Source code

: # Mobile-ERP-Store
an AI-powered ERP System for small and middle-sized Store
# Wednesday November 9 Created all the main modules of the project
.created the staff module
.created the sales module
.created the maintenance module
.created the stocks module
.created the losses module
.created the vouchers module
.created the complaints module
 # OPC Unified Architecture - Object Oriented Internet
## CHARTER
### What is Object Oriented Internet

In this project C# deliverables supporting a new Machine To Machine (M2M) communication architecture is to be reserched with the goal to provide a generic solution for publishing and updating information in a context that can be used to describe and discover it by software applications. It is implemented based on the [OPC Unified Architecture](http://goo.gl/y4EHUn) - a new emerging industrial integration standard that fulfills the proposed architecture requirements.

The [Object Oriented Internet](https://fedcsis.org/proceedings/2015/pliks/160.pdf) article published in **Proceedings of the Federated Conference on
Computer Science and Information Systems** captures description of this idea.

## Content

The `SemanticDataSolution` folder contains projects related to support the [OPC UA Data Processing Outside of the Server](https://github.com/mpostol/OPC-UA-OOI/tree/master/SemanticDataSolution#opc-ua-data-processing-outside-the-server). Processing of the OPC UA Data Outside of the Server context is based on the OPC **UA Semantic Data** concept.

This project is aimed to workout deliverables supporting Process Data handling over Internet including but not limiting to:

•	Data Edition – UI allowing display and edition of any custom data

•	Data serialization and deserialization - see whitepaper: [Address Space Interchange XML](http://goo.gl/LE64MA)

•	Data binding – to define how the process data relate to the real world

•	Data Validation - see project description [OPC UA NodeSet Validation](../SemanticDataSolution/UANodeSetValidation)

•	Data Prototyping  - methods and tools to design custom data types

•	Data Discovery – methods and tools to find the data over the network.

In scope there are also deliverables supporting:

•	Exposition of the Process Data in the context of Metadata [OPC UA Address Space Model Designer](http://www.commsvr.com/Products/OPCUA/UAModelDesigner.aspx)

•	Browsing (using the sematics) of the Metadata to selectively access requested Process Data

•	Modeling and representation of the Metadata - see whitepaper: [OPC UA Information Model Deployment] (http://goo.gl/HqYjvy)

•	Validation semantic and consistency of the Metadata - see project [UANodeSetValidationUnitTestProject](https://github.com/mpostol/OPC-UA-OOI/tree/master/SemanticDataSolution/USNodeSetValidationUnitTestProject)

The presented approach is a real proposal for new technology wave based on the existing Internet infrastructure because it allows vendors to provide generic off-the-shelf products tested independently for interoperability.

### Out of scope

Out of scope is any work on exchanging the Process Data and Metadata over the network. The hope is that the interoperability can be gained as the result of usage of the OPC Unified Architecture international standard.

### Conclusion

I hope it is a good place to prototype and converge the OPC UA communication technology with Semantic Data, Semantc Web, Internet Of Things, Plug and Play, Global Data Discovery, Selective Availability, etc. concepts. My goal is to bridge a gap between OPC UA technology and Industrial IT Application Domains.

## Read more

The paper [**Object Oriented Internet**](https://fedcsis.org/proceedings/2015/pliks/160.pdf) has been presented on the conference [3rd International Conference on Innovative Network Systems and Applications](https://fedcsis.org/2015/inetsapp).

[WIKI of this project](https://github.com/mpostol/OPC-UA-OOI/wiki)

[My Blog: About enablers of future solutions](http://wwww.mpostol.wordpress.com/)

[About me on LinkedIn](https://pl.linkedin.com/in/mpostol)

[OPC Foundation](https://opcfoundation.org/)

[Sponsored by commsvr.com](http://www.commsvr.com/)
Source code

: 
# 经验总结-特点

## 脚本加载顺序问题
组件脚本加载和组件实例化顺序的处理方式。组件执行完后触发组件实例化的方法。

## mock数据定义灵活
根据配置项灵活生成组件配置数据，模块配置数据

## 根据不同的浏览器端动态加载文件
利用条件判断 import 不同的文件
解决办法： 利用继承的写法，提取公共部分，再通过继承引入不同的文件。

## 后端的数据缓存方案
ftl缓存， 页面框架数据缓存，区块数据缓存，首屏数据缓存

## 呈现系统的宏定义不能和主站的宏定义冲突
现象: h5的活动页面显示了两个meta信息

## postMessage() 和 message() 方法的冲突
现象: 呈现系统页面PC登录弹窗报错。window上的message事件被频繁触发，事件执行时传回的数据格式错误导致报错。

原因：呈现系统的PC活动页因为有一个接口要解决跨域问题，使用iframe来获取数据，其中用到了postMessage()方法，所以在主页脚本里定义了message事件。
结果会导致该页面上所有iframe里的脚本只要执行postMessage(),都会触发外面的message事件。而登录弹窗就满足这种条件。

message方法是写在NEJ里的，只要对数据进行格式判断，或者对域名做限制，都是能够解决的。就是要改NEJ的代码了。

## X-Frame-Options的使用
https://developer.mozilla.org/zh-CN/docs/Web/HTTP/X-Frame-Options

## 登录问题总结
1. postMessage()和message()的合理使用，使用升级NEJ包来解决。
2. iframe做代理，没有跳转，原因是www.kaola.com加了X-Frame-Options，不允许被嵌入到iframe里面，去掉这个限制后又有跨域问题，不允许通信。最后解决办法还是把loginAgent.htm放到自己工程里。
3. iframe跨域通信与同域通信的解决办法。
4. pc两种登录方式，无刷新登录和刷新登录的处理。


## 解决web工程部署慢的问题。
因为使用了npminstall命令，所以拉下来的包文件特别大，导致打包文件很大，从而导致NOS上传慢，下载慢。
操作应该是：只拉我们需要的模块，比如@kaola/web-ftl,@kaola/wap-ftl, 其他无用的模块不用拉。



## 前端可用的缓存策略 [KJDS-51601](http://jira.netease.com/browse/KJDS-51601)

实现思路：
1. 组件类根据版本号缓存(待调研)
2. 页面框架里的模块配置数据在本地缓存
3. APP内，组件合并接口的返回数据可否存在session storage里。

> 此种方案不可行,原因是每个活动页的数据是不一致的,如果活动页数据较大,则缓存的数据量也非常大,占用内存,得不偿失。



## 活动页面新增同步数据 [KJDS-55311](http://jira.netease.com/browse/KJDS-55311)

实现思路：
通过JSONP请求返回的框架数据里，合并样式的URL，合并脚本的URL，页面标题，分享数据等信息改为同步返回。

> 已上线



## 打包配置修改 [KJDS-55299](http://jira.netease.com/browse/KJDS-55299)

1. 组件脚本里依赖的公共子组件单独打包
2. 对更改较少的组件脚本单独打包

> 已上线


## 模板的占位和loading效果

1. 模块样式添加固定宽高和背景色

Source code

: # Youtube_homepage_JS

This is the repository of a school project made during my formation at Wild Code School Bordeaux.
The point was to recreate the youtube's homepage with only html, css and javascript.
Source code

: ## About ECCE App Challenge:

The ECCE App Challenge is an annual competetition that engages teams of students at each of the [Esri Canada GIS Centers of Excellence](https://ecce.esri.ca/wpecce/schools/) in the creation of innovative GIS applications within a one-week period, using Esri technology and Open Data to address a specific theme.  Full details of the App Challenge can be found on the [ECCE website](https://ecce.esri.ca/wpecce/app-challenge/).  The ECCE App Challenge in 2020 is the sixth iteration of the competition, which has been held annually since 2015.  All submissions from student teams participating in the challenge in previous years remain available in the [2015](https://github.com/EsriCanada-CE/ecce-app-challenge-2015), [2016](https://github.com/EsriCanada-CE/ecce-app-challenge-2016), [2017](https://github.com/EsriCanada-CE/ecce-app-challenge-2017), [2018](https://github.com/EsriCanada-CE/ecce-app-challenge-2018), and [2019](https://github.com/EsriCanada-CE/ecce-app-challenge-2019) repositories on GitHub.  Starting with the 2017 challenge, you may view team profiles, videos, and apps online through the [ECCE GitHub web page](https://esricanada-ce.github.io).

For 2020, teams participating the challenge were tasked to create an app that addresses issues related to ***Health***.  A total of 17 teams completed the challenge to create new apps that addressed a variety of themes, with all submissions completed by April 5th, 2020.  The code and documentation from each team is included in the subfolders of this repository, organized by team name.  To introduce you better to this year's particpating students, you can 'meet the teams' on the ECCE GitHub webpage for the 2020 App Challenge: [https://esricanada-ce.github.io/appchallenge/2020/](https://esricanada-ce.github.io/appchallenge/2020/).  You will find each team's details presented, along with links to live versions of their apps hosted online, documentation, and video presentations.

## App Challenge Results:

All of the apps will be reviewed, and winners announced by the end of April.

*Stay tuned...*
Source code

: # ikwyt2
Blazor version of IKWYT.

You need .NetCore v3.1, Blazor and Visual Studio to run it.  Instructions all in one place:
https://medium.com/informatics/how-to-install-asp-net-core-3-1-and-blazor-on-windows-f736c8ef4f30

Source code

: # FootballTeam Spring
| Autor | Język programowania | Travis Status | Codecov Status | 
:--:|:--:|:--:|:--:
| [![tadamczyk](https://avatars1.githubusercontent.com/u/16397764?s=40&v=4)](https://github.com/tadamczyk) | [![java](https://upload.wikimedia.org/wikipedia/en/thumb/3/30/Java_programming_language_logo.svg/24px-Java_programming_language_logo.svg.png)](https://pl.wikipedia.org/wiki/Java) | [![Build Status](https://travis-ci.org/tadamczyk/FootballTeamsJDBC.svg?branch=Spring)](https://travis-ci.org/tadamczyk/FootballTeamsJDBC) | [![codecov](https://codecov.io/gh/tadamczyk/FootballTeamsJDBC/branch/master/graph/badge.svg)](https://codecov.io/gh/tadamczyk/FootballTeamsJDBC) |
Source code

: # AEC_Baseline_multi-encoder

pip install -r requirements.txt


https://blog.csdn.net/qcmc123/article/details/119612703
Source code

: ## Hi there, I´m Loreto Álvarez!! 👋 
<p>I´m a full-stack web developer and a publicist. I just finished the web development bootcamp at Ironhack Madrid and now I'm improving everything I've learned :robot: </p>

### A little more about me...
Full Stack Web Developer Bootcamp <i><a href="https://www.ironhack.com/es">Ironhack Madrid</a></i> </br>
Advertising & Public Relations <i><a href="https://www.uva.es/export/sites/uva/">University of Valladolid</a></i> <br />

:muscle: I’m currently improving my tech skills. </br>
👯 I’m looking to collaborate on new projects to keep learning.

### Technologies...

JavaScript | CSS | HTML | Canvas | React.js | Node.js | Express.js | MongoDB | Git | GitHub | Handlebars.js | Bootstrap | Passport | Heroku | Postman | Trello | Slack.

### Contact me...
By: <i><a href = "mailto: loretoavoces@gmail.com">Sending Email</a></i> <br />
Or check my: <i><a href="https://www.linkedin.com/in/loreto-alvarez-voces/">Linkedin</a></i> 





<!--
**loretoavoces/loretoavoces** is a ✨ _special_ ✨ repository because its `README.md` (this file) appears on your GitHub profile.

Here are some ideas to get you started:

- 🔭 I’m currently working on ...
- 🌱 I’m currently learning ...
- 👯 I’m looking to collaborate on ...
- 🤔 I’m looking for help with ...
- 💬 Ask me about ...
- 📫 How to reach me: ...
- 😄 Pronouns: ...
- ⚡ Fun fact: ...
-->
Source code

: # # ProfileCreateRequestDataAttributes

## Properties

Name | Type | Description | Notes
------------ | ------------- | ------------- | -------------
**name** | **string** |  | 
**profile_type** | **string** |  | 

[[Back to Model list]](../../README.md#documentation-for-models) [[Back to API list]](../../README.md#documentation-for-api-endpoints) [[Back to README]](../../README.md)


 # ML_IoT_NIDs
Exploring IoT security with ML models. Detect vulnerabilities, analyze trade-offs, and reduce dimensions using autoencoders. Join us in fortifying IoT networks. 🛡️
- - - - - - -
# EXERCISE PROMPT
Going through the entries above, tally each line that has the word "improving". Answer with the number only.

# EXPECTED ANSWER
2